Holsapple agreed that his report did not include any mention of the Motel 6, a motel of any kind, or a shooting.
¶ 35 Holsapple testified on cross-examination that he did not observe any fingerprints on any of the shell casings he recovered from the motel. Holsapple did not test the box of Blazer ammunition found in the duffle bag for fingerprints. When asked if defendant’s fingerprints were found on any of the evidence in the case, Holsapple responded, “No.” When asked if “any forensic evidence recovered from room 238” showed that defendant had been in the room, Holsapple responded, “No.” Holsapple testified that he had never performed a gunshot residue test on defendant. On redirect, Holsapple testified that he did not believe the duffle bag belonged to Schreier.
¶ 36 Jesse Wendt next testified regarding a .380 gun that was recovered during an unrelated traffic stop. Wendt was employed as a deputy with the Effingham County Sheriff’s Office.

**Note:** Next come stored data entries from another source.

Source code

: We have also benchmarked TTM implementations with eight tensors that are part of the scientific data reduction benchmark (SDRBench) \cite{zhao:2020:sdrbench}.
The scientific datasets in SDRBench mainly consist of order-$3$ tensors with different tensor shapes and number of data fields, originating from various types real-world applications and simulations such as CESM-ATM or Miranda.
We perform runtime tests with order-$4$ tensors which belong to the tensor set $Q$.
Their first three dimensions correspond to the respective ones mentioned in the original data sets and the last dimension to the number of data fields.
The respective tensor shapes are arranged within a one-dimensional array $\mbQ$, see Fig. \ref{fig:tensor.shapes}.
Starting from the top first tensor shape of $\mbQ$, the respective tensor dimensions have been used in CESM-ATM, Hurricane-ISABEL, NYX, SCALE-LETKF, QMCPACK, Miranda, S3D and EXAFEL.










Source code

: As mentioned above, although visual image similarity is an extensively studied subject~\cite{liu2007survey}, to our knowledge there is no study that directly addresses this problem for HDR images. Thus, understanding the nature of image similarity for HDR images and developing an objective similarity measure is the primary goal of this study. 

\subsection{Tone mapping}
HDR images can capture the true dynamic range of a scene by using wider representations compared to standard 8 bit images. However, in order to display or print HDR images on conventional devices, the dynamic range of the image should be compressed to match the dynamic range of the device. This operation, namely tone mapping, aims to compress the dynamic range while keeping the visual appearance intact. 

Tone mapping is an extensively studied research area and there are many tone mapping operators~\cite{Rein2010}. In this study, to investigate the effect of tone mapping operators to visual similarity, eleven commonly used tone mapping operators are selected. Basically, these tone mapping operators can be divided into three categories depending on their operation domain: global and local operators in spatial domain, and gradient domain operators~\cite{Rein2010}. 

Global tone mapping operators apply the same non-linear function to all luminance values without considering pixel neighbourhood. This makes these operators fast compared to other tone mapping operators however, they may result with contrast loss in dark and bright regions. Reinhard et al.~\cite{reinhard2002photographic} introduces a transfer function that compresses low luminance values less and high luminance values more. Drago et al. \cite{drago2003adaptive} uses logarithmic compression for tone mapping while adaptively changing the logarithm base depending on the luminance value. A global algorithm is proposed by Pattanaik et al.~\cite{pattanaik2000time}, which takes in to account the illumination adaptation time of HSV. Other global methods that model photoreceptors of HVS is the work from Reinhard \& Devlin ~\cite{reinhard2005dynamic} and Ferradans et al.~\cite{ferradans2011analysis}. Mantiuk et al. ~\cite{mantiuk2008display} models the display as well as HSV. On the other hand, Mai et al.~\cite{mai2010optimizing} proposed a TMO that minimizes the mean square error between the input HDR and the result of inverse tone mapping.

After the Effingham Police Department received a disorderly conduct call regarding an individual named Isak McGivney threatening to shoot someone on December 27, 2021, Wendt initiated a traffic stop on a suspect vehicle that evening. Wendt located, among others, McGivney and Dylan Kaufmann in the vehicle. While speaking with the driver of the vehicle, Wendt located a gun in the parking lot 20 feet away from the vehicle. Wendt identified People’s exhibit No. 29 as the gun she recovered in the parking lot. Wendt testified that the gun was a “Hi-Point CF 380 handgun.” On cross-examination, Wendt testified that when she found the gun it was not loaded and had no magazine it.

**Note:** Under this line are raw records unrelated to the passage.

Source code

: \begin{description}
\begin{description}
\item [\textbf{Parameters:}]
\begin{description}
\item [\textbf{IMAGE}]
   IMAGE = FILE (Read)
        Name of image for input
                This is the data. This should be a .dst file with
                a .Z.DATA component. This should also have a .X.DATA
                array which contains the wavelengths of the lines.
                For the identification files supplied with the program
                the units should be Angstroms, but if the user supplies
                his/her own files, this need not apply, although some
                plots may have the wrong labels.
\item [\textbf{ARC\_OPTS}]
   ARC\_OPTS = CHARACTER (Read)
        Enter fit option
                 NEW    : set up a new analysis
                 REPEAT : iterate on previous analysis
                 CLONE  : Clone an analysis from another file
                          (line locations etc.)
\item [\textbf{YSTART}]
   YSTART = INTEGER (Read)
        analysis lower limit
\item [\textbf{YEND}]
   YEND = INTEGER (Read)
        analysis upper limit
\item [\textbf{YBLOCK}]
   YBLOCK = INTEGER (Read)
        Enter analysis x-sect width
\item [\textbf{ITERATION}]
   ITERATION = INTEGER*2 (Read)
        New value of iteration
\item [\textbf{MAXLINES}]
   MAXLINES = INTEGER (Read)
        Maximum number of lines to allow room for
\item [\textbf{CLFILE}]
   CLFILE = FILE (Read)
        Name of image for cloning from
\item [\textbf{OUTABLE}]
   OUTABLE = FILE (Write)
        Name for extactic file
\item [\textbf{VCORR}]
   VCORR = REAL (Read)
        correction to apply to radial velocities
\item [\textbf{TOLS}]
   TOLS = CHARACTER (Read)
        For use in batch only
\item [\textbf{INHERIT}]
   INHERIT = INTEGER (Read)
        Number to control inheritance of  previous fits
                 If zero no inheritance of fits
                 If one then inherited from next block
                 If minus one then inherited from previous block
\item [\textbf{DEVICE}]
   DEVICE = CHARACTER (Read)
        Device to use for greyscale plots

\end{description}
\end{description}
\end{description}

¶ 37 Following Wendt’s testimony, the State played the surveillance videos from the Motel 6 (People’s exhibit Nos. 23, 24, and 25), along with the squad car video (People’s exhibit No. 1) for the jury. Defense counsel objected to People’s exhibit No. 1, arguing that the video of defendant in handcuffs was unduly prejudicial.
¶ 38 Dylan Kaufmann testified for the State. Kaufmann testified that he found a .380 “hard point” gun “behind the hotel like the woods” or “tree area.” Kaufmann explained that he found the gun near the Comfort Suites hotel and the “Econo Lodge.” When asked what he did with the gun, Kaufmann responded, “I mean I picked it up. I put it in my bag. Then later on that day or night, at night we got pulled over and then got caught with it.” Kaufmann agreed that he had several pending charges, including possession of a stolen vehicle, possession of methamphetamine, unlawful sale of a firearm, mob action, and resisting a peace officer. Kaufmann agreed to testify at defendant’s trial to obtain leniency from the State in his cases. Kaufmann confirmed that the gun he found behind the Comfort Suites was in the car when the car was stopped by police.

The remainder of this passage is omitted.